[Study material Boundary: Start]

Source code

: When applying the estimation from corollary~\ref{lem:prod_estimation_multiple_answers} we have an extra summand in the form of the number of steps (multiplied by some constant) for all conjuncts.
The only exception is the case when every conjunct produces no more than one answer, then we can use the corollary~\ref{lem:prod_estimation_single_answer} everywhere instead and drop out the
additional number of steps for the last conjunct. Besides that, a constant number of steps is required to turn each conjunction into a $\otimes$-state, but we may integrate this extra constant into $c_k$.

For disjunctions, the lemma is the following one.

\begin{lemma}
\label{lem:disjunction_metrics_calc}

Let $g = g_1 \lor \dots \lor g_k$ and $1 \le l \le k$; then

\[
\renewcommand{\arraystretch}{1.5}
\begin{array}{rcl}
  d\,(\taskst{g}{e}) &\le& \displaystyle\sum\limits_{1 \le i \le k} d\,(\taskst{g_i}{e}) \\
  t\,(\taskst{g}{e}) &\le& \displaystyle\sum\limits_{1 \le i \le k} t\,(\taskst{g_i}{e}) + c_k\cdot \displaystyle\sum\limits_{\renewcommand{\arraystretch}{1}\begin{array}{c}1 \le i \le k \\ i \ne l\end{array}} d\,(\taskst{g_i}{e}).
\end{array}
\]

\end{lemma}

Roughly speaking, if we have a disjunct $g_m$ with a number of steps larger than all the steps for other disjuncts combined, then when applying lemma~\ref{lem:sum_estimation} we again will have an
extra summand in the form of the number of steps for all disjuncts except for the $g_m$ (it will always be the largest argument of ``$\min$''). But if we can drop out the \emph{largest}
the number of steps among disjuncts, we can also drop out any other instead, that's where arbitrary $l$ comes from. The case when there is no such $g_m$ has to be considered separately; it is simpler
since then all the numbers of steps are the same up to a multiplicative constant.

[Study material Boundary: End]
[Study material Boundary: Start]

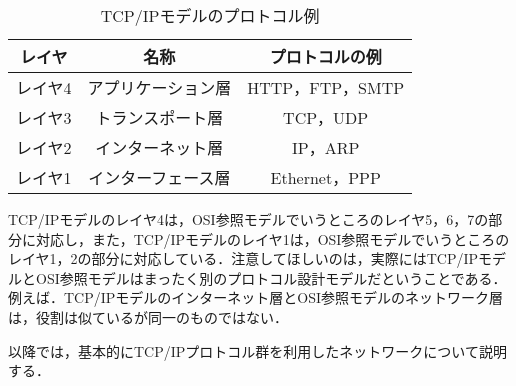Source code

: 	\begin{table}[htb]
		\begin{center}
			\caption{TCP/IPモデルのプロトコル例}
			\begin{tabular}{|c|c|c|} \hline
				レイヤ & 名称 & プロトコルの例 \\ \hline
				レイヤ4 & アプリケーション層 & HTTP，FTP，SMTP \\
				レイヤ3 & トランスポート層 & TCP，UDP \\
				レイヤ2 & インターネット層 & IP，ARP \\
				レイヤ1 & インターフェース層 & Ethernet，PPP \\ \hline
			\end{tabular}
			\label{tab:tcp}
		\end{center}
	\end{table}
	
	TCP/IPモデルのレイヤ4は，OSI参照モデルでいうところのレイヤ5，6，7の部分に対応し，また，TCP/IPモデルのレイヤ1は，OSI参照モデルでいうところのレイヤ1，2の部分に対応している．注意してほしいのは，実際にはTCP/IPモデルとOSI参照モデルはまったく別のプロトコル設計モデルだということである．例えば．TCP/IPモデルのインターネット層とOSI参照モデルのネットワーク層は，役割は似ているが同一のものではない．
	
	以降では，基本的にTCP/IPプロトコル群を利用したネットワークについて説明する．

[Study material Boundary: End]
[Study material Boundary: Start]

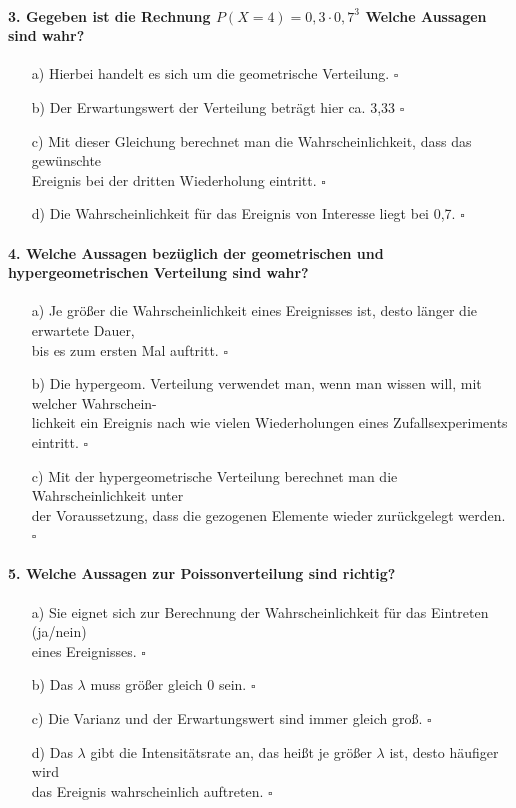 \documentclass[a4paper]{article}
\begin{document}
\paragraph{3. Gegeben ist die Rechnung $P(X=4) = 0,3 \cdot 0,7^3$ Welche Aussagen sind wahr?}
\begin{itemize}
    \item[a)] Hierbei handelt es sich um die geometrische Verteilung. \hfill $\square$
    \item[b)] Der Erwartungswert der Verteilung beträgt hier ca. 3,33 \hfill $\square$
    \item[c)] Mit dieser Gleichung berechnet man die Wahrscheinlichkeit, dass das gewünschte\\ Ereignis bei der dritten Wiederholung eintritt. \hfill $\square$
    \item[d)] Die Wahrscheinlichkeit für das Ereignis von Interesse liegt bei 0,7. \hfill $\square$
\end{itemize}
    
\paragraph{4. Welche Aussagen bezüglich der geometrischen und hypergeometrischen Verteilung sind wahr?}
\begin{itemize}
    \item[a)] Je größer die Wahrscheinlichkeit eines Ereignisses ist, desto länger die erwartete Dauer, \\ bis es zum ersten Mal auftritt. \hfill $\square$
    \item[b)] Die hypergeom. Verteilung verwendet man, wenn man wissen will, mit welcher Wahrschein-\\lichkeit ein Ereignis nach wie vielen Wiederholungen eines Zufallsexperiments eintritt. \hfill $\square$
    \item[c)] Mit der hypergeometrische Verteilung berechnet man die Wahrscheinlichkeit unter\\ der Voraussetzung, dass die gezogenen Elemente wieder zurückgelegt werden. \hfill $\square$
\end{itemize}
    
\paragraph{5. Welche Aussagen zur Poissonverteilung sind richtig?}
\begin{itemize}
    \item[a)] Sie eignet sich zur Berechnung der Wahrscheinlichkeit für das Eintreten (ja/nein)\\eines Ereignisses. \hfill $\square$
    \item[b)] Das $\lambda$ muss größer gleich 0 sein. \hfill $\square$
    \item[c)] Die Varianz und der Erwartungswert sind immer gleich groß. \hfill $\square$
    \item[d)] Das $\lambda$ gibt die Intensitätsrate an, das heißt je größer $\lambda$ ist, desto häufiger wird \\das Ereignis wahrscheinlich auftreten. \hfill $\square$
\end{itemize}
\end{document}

[Study material Boundary: End]

Your instructions: Where does "drop" appear in the records above? Copy every line that has it.

Written answer:
The only exception is the case when every conjunct produces no more than one answer, then we can use the corollary~\ref{lem:prod_estimation_single_answer} everywhere instead and drop out the
extra summand in the form of the number of steps for all disjuncts except for the $g_m$ (it will always be the largest argument of ``$\min$''). But if we can drop out the \emph{largest}
the number of steps among disjuncts, we can also drop out any other instead, that's where arbitrary $l$ comes from. The case when there is no such $g_m$ has to be considered separately; it is simpler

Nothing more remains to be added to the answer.